Readers solve will mystery

Dunedin woman Pam Chalmers (right) and Johanna Van Duyn in a 1967 University of Otago Dental Faculty nurses photo. Photo: Supplied
Dunedin woman Pam Chalmers (right) and Johanna Van Duyn in a 1967 University of Otago Dental Faculty nurses photo. Photo: Supplied
Mystery surrounding a 46-year-old will has brought up memories of a Dutch dental assistant with a special connection to Dunedin.

The mystery began last Friday when an advertisement in the Otago Daily Times said a woman called Johanna Van Duyn, who died in Bundaberg, Australia, in 2011, had left half her estate to the ''Intellectually Handicapped Children'' in Dunedin.

The Public Trustee of Queensland, administering Mrs Van Duyn's will, was looking for a successor organisation which could apply for part of her estate.

No-one from IHC Dunedin recognised her name, but ODT readers came forward yesterday and revealed her connection to Dunedin and reasons for her bequest.

Mrs Van Duyn and her husband, Diederik (Dick) Adrianus Van Duyn, left Dunedin in the late 1970s on the steel yacht Johanna, which Mr Van Duyn built and named after his wife.

The Netherlands-born couple made friends in the city, including Selwyn Chalmers and his wife, Pam.

Mrs Chalmers worked as a dental assistant with Mrs Van Duyn, whom they knew as Anne, at the University of Otago's dental school.

Mrs Van Duyn, who had no children of her own, worked with a dentist called Harvey McClymont and treated intellectually handicapped children.

''My wife thinks she can vaguely recall Anne coming back after lunch one day saying she had left her money to IHC, because she had no family of course.''

They had fond memories of the couple, with whom they became quite close.

The Van Duyns left them some of their belongings, including a projector, when they sailed away.

''We never heard from them again.

''I just hope that it [the money] does come back here, because she really enjoyed working with those kids,'' Mr Chalmers said.

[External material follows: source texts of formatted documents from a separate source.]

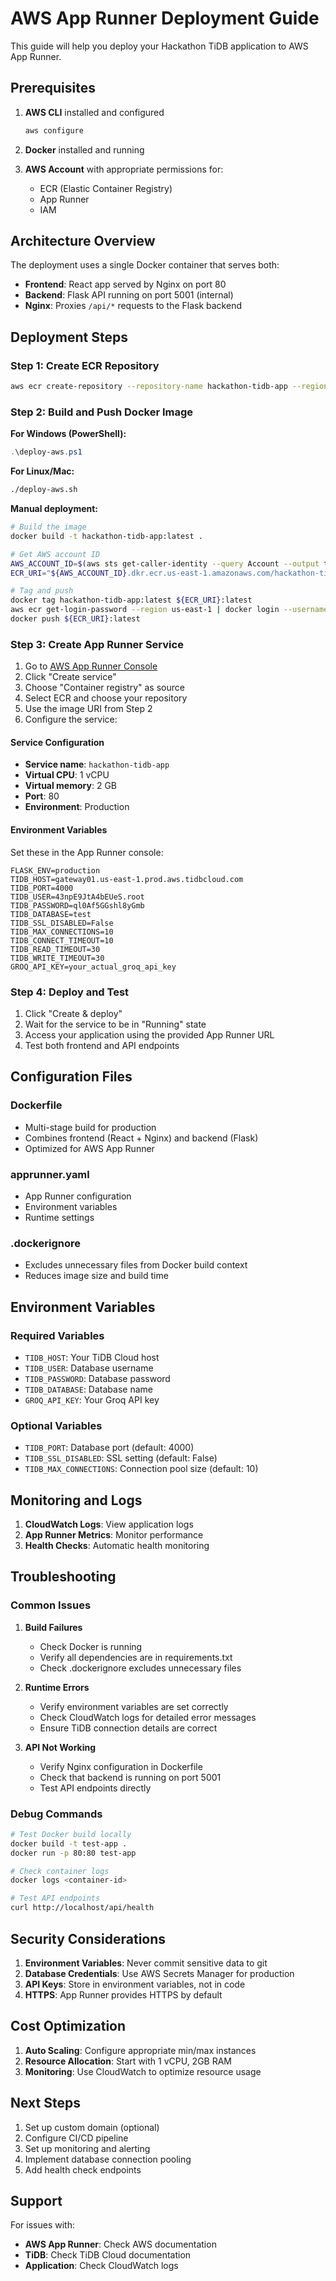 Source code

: # AWS App Runner Deployment Guide

This guide will help you deploy your Hackathon TiDB application to AWS App Runner.

## Prerequisites

1. **AWS CLI** installed and configured

   ```bash
   aws configure
   ```

2. **Docker** installed and running

3. **AWS Account** with appropriate permissions for:
   - ECR (Elastic Container Registry)
   - App Runner
   - IAM

## Architecture Overview

The deployment uses a single Docker container that serves both:

- **Frontend**: React app served by Nginx on port 80
- **Backend**: Flask API running on port 5001 (internal)
- **Nginx**: Proxies `/api/*` requests to the Flask backend

## Deployment Steps

### Step 1: Create ECR Repository

```bash
aws ecr create-repository --repository-name hackathon-tidb-app --region us-east-1
```

### Step 2: Build and Push Docker Image

**For Windows (PowerShell):**

```powershell
.\deploy-aws.ps1
```

**For Linux/Mac:**

```bash
./deploy-aws.sh
```

**Manual deployment:**

```bash
# Build the image
docker build -t hackathon-tidb-app:latest .

# Get AWS account ID
AWS_ACCOUNT_ID=$(aws sts get-caller-identity --query Account --output text)
ECR_URI="${AWS_ACCOUNT_ID}.dkr.ecr.us-east-1.amazonaws.com/hackathon-tidb-app"

# Tag and push
docker tag hackathon-tidb-app:latest ${ECR_URI}:latest
aws ecr get-login-password --region us-east-1 | docker login --username AWS --password-stdin ${ECR_URI}
docker push ${ECR_URI}:latest
```

### Step 3: Create App Runner Service

1. Go to [AWS App Runner Console](https://console.aws.amazon.com/apprunner/)
2. Click "Create service"
3. Choose "Container registry" as source
4. Select ECR and choose your repository
5. Use the image URI from Step 2
6. Configure the service:

#### Service Configuration

- **Service name**: `hackathon-tidb-app`
- **Virtual CPU**: 1 vCPU
- **Virtual memory**: 2 GB
- **Port**: 80
- **Environment**: Production

#### Environment Variables

Set these in the App Runner console:

```
FLASK_ENV=production
TIDB_HOST=gateway01.us-east-1.prod.aws.tidbcloud.com
TIDB_PORT=4000
TIDB_USER=43npE9JtA4bEUeS.root
TIDB_PASSWORD=ql0Af5GGshl8yGmb
TIDB_DATABASE=test
TIDB_SSL_DISABLED=False
TIDB_MAX_CONNECTIONS=10
TIDB_CONNECT_TIMEOUT=10
TIDB_READ_TIMEOUT=30
TIDB_WRITE_TIMEOUT=30
GROQ_API_KEY=your_actual_groq_api_key
```

### Step 4: Deploy and Test

1. Click "Create & deploy"
2. Wait for the service to be in "Running" state
3. Access your application using the provided App Runner URL
4. Test both frontend and API endpoints

## Configuration Files

### Dockerfile

- Multi-stage build for production
- Combines frontend (React + Nginx) and backend (Flask)
- Optimized for AWS App Runner

### apprunner.yaml

- App Runner configuration
- Environment variables
- Runtime settings

### .dockerignore

- Excludes unnecessary files from Docker build context
- Reduces image size and build time

## Environment Variables

### Required Variables

- `TIDB_HOST`: Your TiDB Cloud host
- `TIDB_USER`: Database username
- `TIDB_PASSWORD`: Database password
- `TIDB_DATABASE`: Database name
- `GROQ_API_KEY`: Your Groq API key

### Optional Variables

- `TIDB_PORT`: Database port (default: 4000)
- `TIDB_SSL_DISABLED`: SSL setting (default: False)
- `TIDB_MAX_CONNECTIONS`: Connection pool size (default: 10)

## Monitoring and Logs

1. **CloudWatch Logs**: View application logs
2. **App Runner Metrics**: Monitor performance
3. **Health Checks**: Automatic health monitoring

## Troubleshooting

### Common Issues

1. **Build Failures**

   - Check Docker is running
   - Verify all dependencies are in requirements.txt
   - Check .dockerignore excludes unnecessary files

2. **Runtime Errors**

   - Verify environment variables are set correctly
   - Check CloudWatch logs for detailed error messages
   - Ensure TiDB connection details are correct

3. **API Not Working**
   - Verify Nginx configuration in Dockerfile
   - Check that backend is running on port 5001
   - Test API endpoints directly

### Debug Commands

```bash
# Test Docker build locally
docker build -t test-app .
docker run -p 80:80 test-app

# Check container logs
docker logs <container-id>

# Test API endpoints
curl http://localhost/api/health
```

## Security Considerations

1. **Environment Variables**: Never commit sensitive data to git
2. **Database Credentials**: Use AWS Secrets Manager for production
3. **API Keys**: Store in environment variables, not in code
4. **HTTPS**: App Runner provides HTTPS by default

## Cost Optimization

1. **Auto Scaling**: Configure appropriate min/max instances
2. **Resource Allocation**: Start with 1 vCPU, 2GB RAM
3. **Monitoring**: Use CloudWatch to optimize resource usage

## Next Steps

1. Set up custom domain (optional)
2. Configure CI/CD pipeline
3. Set up monitoring and alerting
4. Implement database connection pooling
5. Add health check endpoints

## Support

For issues with:

- **AWS App Runner**: Check AWS documentation
- **TiDB**: Check TiDB Cloud documentation
- **Application**: Check CloudWatch logs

Other readers, including Colin Withnall QC, said the pair were members of the Otago Yacht Club and friends with fellow member Martin Van Der Wende, who had a daughter with Down syndrome.

This was another reason why, in a will dated March 15, 1971, she chose to leave half her estate to helping Dunedin's intellectually handicapped children.

Ruth Watson, who yesterday researched the pair's history, said they married in New Zealand in 1952 after arriving from the Netherlands on the SS Sibajak.

They were both born in The Hague in 1931.

In 1975 they were both naturalised.

The first electoral roll they appeared on was in 1978, when their address was listed as 150 London St, Dunedin.

In 1978, Diederik was listed as a carpenter and Johanna a dental assistant.

A death notice published in the ODT said Mr Van Duyn died suddenly while on their yacht, Johanna, in 2006.

Another advertisement by the Public Trustee of Queensland published in 2014 said Mrs Van Duyn was living in a rest-home when she died.

The Trustee has not revealed the size of the estate.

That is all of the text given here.